Bias claim as builder seeks truth on Tralee
Residential developer Village Building Company is trying to uncover more documents which it believes show a NSW planning review agency's decision on the controversial Tralee project proposal south of Queanbeyan had an aviation bias.
Village says the Planning Assessment Commission's advice was tainted because it didn't disclose 37 submissions from associates of the Canberra Airport, which opposes the project.
The NSW Information Commissioner told Village last month PAC had not properly explained why it refused access to many of the documents Village sought under freedom of information.
Village spokesman Ken Ineson said Village would continue to pursue all documents.
On Village's website, the company's chief executive Bob Winnel has attacked the federal and NSW governments over their handling of Tralee's planning assessment.
He says as well as failing to disclose submissions, PAC could have misled the NSW Planning Minister over the issue.
Mr Winnel said PAC had recommended delaying a decision on Tralee pending the outcome of studies by the federal Department of Transport, but in so doing acted beyond its brief which was to recommend if Tralee had been dealt with under existing policy and law.
Mr Winnel accused the federal minister and his department of pursuing a secretive and illicit process to rule out Tralee.
He said aviation interests led the National Airport Safeguard Advisory Group's work, but there was no representation from the housing and development sectors.
''The impact of the work of this committee could dramatically restrict the development of greenfield sites and dramatically inhibit new housing through re-development in every capital city in Australia,'' Mr Winnel said.
Mr Winnel's comments are in a performance update on the eve of Village's annual general meeting last November.

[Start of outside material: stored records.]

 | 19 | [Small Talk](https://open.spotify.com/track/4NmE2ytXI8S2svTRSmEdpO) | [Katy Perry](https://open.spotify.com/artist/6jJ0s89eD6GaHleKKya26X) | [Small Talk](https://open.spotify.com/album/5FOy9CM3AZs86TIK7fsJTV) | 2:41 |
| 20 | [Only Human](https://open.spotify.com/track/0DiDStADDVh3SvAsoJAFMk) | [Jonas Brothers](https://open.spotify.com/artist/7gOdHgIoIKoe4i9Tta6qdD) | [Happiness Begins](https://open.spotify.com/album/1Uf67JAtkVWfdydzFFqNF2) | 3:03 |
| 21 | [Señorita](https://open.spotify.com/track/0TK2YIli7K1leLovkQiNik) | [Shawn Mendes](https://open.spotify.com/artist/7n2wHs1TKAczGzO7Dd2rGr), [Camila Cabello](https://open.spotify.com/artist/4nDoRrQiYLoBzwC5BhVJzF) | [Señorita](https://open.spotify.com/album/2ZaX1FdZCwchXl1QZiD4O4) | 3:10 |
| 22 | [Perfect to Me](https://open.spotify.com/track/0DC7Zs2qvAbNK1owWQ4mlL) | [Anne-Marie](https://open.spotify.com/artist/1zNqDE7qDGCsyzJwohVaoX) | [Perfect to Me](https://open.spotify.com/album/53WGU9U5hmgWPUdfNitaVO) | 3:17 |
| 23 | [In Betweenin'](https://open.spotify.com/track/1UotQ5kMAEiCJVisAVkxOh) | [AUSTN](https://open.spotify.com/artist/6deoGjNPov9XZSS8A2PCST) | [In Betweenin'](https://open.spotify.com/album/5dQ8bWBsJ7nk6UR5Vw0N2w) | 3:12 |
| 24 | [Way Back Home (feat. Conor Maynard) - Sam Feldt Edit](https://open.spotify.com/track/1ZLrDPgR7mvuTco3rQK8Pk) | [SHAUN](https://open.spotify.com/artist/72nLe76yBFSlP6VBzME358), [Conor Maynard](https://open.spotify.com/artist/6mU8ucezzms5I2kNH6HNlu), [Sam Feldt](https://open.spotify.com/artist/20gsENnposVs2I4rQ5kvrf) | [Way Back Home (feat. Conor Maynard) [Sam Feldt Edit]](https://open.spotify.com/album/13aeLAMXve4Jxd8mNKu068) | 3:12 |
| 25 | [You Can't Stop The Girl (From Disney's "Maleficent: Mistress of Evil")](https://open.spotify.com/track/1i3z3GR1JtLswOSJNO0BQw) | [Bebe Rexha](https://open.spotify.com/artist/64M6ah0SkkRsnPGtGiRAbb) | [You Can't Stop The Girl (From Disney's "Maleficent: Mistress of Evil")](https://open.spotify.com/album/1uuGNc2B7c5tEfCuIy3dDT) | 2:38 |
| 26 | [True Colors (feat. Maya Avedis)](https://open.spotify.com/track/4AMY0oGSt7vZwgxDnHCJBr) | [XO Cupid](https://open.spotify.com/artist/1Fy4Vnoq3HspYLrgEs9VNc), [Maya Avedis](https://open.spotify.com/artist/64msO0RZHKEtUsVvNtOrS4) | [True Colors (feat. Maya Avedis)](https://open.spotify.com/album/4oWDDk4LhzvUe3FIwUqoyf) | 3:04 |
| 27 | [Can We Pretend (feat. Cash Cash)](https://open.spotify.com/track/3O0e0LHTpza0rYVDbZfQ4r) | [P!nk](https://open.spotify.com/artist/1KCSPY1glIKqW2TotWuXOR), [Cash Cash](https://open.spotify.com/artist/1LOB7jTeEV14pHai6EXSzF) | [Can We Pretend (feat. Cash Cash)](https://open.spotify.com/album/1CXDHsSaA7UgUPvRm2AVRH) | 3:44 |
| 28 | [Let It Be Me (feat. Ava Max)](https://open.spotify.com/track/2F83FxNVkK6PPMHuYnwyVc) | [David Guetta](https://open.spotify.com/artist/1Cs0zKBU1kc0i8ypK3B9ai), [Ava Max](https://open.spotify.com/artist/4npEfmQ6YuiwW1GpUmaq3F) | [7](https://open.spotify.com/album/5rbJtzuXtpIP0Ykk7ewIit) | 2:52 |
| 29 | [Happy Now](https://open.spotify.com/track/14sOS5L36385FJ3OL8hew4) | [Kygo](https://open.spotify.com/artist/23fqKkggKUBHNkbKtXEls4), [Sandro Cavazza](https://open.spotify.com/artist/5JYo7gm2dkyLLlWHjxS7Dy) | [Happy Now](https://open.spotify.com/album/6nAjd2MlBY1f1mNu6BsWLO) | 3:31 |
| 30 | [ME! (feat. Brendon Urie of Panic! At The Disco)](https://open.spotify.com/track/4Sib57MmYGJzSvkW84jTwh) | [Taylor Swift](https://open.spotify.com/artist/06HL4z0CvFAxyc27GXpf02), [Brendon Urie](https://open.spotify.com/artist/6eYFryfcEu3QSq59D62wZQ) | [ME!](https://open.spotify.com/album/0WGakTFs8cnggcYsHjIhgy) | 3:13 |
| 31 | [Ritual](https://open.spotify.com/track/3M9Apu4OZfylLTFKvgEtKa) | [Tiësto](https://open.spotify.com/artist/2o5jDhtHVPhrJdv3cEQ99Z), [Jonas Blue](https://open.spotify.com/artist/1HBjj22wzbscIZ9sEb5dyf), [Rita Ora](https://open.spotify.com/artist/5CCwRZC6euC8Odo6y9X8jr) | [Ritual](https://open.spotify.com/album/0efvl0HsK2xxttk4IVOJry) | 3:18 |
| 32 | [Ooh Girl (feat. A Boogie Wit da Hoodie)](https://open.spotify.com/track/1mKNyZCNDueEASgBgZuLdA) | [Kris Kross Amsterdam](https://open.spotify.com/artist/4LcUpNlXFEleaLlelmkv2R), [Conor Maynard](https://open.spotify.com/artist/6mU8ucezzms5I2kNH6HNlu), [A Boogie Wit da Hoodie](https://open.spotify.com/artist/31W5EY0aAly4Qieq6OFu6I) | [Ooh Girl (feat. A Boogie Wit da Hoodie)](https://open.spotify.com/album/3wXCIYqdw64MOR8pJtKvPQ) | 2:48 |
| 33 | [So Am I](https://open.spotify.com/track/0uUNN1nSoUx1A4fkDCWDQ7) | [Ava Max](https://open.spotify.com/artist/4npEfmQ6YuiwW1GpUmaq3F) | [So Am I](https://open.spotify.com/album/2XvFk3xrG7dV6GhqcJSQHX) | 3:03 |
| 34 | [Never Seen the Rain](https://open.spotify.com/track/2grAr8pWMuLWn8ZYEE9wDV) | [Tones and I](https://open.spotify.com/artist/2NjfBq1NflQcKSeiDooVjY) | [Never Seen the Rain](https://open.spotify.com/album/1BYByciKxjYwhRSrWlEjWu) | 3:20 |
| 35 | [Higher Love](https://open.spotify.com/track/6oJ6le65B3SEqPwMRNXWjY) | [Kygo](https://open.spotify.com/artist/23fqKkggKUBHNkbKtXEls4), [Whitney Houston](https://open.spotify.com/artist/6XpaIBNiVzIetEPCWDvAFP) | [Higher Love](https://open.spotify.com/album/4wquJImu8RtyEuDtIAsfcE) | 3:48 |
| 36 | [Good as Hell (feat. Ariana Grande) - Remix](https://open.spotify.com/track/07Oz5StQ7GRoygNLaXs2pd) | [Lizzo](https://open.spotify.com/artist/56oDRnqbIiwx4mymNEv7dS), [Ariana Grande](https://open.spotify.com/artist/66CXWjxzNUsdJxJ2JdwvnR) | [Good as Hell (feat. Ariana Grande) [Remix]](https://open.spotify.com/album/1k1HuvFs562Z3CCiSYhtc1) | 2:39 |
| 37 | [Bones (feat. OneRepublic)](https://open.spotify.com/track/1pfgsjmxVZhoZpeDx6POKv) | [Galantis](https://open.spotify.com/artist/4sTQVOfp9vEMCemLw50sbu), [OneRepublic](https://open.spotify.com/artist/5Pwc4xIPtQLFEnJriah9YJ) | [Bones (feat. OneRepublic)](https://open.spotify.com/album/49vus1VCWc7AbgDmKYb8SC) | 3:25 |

The NSW Planning Minister Brad Hazzard and federal Transport Minister Anthony Albanese declined yesterday to respond to Village's complaints.
Until recently the NSW government has delayed a decision on Tralee citing federal government studies on the impact of such a decision.
But Mr Albanese's office said yesterday the decision now rested with the NSW government.
Speculation on NSW giving Tralee the go-ahead was raised in the Sydney media on Saturday.
The federal government is critical of such an outcome, saying on one hand the state government wants Canberra to be an overflow airport for Sydney, on the other it is poised to allow homes under flight paths near Canberra.
Mr Hazzard said there was no decision yet on Tralee.
Canberra Airport managing director Stephen Byron said six separate independent bodies had assessed the Tralee project and all said that it should not occur.